I was working in a shoe shop after leaving school and Alison and I would mingle with the beautiful people of London nightlife in the 80s. When she was killed in an accident, I had to face some cold, hard truths

Alison and I were 15 when we decided to leave our school, fuelled by that heedless, unstoppable force peculiar to teenagers. Any qualms we might have had about a wasted education were hushed by our impatience to bypass boys our own age, find true love and fulfil our glamorous destiny. We would write comic poems about these quests and each other, which showed at least some self-awareness about how gloriously lost we were. My mum – a teacher – knew that there was no rationalising with teenagers. She made the wise decision to keep me close and let things play out.

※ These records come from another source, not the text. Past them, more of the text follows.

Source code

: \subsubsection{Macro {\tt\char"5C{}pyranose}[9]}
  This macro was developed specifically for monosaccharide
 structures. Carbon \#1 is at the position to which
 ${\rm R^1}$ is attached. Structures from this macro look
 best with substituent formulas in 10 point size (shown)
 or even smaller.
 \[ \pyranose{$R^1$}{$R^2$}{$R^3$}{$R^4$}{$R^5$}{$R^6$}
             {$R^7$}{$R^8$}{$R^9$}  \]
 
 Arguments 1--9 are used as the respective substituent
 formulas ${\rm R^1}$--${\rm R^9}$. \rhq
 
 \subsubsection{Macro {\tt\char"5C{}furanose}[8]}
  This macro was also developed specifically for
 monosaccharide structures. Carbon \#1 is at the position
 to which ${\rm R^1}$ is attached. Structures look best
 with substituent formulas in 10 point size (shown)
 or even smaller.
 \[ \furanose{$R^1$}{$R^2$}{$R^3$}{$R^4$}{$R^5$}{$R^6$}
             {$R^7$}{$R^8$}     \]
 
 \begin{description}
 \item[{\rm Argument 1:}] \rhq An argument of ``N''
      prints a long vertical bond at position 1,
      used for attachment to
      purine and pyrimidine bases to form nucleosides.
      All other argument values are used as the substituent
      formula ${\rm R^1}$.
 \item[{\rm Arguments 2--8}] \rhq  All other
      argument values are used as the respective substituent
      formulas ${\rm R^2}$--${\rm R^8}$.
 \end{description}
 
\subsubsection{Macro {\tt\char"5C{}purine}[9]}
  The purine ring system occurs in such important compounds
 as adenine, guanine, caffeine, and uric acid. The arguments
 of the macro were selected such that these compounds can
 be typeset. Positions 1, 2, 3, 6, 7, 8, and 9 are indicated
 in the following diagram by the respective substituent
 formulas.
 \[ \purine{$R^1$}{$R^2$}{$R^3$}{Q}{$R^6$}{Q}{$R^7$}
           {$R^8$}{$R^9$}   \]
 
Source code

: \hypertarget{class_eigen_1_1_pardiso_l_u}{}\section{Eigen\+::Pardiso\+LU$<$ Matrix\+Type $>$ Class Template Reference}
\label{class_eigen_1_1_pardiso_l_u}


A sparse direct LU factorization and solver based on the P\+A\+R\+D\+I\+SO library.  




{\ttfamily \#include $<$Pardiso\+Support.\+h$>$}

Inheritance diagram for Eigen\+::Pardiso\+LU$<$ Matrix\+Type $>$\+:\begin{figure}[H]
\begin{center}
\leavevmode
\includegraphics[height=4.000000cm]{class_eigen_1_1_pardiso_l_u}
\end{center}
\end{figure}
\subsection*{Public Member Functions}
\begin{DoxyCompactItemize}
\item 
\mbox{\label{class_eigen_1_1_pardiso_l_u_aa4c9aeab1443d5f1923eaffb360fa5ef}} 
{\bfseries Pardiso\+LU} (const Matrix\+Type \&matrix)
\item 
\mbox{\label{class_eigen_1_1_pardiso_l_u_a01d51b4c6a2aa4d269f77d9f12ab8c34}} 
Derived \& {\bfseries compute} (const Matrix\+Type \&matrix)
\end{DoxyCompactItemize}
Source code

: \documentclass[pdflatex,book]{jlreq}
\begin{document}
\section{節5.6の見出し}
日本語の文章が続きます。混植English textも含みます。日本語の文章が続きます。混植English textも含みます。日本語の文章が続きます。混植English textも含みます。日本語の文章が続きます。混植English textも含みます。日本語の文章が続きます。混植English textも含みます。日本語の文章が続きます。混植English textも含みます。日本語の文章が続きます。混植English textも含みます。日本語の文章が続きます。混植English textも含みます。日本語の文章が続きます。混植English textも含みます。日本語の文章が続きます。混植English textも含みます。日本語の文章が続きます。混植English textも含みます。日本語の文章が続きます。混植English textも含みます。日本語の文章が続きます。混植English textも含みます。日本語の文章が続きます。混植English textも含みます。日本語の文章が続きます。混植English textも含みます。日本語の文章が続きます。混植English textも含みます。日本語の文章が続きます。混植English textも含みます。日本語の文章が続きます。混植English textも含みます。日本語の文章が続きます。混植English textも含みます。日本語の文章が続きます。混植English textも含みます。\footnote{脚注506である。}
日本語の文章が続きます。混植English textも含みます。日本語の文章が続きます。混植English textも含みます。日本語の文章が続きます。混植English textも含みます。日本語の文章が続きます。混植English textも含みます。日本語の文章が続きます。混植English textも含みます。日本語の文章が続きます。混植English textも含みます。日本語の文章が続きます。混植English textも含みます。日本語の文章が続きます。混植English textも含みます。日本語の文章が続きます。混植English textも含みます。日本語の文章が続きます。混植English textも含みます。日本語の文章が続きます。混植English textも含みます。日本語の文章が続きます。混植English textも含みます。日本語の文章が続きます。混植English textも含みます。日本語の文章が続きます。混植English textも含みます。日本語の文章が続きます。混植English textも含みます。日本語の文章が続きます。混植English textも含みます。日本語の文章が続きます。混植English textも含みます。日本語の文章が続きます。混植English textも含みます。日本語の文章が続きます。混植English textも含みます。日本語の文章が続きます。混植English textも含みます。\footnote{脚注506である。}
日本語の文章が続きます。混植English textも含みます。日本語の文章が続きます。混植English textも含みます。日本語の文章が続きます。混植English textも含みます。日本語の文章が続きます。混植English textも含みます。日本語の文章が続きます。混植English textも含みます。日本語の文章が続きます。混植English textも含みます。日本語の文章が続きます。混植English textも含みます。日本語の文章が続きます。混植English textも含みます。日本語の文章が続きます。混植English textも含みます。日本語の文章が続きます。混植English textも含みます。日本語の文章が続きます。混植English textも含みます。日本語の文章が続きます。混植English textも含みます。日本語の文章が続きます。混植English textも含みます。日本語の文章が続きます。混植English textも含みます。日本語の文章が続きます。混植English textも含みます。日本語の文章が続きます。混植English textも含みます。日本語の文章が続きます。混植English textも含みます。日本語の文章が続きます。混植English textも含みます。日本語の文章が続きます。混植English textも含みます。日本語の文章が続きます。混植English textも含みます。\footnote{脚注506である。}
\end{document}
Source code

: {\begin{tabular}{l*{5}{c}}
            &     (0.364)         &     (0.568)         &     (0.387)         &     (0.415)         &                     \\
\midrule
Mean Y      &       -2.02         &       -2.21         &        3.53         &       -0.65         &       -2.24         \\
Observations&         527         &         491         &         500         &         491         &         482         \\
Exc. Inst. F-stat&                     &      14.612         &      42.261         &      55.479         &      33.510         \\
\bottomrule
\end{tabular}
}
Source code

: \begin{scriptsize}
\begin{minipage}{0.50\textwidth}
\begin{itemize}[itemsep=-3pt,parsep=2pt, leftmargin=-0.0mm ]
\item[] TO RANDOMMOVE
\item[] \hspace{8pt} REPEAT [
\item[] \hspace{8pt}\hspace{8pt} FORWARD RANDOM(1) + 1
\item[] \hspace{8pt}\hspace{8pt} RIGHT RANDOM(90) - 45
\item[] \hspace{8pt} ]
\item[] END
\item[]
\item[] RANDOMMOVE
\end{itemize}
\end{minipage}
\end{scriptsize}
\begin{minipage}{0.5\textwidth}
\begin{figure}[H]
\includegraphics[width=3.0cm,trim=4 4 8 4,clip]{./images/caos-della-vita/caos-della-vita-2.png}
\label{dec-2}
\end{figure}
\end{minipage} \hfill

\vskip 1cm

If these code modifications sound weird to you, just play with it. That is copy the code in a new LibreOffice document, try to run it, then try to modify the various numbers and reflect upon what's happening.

It was 1989 when Alison joined the girls’ school I attended in central London. She had a demure mystique about her, but once you were allowed behind that, she was deeply amusing and curious. We longed to go clubbing. We pored over pictures in Vogue and the Face magazine of the people who fascinated us – musicians, designers, film-makers, supermodels, beautiful “wild child” Amanda de Cadenet – mingling in places with daft or postmodern-sounding names like Wall Street or Club MFI. The first club night I tried to get into was called Xanadu, in Clerkenwell, but my friend Jane and I stood no chance, with our baby faces and lack of fake IDs. When Alison and I attempted it together, however, we somehow made it past the red ropes. Perhaps her Bianca Jagger looks helped us appear less like the children we were.